§ Task
Given the records below, would you repeat exactly the lines that begin at the one containing "systems amplify vulnerabilities" and end at the one containing "### Risk 4: Platform Lock-in", inclusive?

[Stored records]
......

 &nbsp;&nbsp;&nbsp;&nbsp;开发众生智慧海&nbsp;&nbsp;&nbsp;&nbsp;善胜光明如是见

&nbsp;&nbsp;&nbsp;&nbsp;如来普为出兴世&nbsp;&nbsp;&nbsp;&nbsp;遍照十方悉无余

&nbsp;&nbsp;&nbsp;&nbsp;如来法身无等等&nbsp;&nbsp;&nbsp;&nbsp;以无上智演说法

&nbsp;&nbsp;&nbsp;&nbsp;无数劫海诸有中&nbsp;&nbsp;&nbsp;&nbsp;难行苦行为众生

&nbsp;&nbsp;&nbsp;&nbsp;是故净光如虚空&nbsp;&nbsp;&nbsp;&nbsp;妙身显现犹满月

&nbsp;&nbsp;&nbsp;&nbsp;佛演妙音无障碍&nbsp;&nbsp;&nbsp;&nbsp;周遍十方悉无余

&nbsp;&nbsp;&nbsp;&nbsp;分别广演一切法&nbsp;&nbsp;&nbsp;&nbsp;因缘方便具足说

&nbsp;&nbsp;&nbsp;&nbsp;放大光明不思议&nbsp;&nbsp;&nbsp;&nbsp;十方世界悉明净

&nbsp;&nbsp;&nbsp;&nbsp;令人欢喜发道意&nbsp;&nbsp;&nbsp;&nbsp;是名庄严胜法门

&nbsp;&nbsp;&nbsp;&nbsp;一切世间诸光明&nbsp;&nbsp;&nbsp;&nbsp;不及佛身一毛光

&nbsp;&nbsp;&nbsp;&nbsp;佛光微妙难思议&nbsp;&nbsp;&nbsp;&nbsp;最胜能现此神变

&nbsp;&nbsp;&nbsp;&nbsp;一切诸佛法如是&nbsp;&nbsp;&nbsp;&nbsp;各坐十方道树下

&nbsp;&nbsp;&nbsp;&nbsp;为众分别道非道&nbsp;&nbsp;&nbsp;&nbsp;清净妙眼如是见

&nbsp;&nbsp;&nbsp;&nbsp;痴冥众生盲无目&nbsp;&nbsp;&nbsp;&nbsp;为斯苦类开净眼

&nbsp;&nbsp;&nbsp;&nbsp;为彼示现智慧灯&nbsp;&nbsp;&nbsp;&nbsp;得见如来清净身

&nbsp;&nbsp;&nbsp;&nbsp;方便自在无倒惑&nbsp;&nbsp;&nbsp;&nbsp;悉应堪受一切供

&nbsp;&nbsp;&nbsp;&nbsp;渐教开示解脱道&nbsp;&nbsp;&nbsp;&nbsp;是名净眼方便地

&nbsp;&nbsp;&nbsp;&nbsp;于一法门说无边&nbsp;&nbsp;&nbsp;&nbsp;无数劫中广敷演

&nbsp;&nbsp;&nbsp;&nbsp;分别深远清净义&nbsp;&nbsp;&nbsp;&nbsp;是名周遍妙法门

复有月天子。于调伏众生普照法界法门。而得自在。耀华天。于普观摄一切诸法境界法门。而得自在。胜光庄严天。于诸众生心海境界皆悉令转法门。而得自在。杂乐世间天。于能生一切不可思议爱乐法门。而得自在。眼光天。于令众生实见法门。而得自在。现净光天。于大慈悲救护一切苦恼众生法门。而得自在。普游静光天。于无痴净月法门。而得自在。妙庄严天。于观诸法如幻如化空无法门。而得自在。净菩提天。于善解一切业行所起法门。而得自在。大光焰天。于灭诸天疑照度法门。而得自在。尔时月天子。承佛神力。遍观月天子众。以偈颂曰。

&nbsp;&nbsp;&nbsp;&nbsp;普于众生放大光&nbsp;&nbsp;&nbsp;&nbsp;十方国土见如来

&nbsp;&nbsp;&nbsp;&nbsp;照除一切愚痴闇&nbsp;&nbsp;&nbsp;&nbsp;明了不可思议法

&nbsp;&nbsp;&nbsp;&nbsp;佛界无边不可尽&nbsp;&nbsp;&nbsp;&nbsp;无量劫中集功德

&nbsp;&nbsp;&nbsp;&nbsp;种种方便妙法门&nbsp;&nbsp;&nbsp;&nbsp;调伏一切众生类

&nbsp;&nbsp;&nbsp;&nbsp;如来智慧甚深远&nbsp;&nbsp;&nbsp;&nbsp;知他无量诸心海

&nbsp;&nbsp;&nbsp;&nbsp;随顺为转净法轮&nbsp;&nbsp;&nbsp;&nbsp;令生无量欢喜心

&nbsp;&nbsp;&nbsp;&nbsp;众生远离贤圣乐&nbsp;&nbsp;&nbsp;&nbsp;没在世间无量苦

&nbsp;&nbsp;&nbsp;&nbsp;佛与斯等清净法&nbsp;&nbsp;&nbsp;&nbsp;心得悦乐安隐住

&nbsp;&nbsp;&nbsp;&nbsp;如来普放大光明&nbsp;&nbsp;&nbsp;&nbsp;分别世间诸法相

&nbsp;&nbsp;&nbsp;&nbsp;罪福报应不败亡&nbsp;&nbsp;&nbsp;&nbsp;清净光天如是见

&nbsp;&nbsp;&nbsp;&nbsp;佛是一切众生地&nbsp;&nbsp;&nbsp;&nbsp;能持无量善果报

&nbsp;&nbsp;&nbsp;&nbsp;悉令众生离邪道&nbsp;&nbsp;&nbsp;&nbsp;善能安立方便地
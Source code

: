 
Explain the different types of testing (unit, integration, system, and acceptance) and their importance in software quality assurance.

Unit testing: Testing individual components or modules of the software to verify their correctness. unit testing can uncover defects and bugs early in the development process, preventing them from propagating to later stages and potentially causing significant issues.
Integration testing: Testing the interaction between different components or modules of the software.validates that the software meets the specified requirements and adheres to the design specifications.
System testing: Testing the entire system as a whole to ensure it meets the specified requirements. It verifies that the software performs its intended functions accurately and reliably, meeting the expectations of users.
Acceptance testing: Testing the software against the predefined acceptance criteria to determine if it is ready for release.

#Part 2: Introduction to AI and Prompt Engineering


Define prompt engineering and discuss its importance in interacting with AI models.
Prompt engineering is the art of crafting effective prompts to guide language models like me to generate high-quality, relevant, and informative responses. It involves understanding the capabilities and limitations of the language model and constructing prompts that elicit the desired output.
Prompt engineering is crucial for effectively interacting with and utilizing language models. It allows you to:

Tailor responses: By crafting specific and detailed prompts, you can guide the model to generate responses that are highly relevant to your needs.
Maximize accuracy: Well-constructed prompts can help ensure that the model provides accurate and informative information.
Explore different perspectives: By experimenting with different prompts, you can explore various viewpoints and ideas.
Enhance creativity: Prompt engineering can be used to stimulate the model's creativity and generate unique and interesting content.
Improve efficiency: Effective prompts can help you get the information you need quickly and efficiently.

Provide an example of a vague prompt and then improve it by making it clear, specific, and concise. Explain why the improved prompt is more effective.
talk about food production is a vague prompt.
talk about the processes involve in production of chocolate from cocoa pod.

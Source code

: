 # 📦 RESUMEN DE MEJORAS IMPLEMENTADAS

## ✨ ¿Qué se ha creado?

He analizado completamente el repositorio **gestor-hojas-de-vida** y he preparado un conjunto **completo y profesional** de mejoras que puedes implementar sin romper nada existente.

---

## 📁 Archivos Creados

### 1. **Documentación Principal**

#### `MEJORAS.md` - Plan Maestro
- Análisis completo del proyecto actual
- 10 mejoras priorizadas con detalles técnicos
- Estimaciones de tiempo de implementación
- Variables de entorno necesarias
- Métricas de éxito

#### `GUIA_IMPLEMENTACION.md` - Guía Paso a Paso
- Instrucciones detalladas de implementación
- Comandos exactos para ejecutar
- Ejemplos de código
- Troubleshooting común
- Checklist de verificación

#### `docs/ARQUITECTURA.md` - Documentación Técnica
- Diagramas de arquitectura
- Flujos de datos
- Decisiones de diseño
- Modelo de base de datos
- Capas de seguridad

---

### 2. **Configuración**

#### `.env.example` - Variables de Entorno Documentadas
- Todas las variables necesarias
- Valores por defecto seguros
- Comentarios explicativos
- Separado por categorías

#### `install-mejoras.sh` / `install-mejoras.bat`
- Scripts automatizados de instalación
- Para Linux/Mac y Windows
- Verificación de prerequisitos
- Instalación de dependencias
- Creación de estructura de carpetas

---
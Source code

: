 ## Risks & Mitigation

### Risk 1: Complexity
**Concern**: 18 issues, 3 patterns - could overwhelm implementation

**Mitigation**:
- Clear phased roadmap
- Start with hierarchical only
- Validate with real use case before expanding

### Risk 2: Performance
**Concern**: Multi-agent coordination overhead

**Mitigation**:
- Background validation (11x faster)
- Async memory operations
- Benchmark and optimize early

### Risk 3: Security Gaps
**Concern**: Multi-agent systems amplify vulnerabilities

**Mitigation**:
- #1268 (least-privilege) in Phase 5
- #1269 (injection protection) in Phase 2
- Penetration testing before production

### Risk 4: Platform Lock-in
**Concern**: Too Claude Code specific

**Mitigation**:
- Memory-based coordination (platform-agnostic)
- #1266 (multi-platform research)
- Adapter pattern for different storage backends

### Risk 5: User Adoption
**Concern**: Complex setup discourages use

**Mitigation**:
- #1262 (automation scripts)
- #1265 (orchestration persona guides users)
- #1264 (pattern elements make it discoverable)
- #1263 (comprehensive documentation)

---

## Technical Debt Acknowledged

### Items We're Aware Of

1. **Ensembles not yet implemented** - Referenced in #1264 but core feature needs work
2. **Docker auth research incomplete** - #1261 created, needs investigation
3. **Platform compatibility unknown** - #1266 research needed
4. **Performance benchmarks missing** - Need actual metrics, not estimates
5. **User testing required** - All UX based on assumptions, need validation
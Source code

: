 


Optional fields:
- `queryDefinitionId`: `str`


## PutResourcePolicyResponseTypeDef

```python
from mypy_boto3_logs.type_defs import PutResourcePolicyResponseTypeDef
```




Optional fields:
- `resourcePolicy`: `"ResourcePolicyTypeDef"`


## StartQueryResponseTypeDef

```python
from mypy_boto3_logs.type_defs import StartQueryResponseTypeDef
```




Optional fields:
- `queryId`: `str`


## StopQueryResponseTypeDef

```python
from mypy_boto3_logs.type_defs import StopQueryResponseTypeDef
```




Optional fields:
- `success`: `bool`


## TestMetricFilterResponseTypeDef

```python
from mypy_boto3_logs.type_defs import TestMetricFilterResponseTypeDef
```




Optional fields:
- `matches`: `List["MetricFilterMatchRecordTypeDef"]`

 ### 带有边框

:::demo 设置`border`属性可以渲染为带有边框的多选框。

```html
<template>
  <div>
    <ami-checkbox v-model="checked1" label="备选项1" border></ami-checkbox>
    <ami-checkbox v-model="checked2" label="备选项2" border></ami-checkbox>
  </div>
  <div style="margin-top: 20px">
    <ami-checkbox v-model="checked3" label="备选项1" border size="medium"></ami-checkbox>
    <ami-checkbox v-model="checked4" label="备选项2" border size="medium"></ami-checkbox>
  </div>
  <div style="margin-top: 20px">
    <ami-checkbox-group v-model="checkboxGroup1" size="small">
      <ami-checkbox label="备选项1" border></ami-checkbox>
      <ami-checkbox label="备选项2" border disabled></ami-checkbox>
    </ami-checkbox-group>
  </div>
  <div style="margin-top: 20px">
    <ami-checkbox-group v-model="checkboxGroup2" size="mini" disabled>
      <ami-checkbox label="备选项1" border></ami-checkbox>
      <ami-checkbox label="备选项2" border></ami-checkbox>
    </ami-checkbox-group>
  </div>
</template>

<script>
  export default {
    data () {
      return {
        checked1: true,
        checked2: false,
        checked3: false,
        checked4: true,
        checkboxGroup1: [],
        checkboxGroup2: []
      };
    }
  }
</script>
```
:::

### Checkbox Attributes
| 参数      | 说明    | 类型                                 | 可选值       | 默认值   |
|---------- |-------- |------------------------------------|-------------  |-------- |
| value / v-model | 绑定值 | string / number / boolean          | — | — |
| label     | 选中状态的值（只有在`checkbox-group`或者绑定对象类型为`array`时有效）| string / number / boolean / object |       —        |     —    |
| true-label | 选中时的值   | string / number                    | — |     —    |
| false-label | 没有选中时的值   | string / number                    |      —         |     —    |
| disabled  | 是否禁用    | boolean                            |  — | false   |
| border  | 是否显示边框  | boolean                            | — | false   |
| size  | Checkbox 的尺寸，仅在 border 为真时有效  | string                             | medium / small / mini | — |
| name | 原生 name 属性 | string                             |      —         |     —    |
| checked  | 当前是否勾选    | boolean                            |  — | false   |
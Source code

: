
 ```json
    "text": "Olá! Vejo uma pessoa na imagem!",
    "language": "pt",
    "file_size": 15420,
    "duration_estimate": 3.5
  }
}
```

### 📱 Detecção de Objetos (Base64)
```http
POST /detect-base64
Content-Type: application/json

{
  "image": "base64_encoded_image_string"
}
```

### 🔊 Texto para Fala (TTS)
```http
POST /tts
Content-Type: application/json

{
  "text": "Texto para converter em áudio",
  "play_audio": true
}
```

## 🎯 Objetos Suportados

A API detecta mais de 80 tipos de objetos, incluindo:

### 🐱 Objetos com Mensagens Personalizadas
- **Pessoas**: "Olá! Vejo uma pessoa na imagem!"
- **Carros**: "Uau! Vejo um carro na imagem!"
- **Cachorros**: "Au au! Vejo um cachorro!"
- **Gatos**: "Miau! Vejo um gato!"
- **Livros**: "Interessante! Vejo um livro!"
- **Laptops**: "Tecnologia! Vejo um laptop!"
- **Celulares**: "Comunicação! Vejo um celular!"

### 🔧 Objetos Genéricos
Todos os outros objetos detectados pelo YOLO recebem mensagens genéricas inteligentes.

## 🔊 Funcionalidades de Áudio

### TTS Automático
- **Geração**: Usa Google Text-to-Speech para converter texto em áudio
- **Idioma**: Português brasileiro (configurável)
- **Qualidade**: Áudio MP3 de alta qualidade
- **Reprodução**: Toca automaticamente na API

......

§ Exercise answer
**Concern**: Multi-agent systems amplify vulnerabilities

**Mitigation**:
- #1268 (least-privilege) in Phase 5
- #1269 (injection protection) in Phase 2
- Penetration testing before production

### Risk 4: Platform Lock-in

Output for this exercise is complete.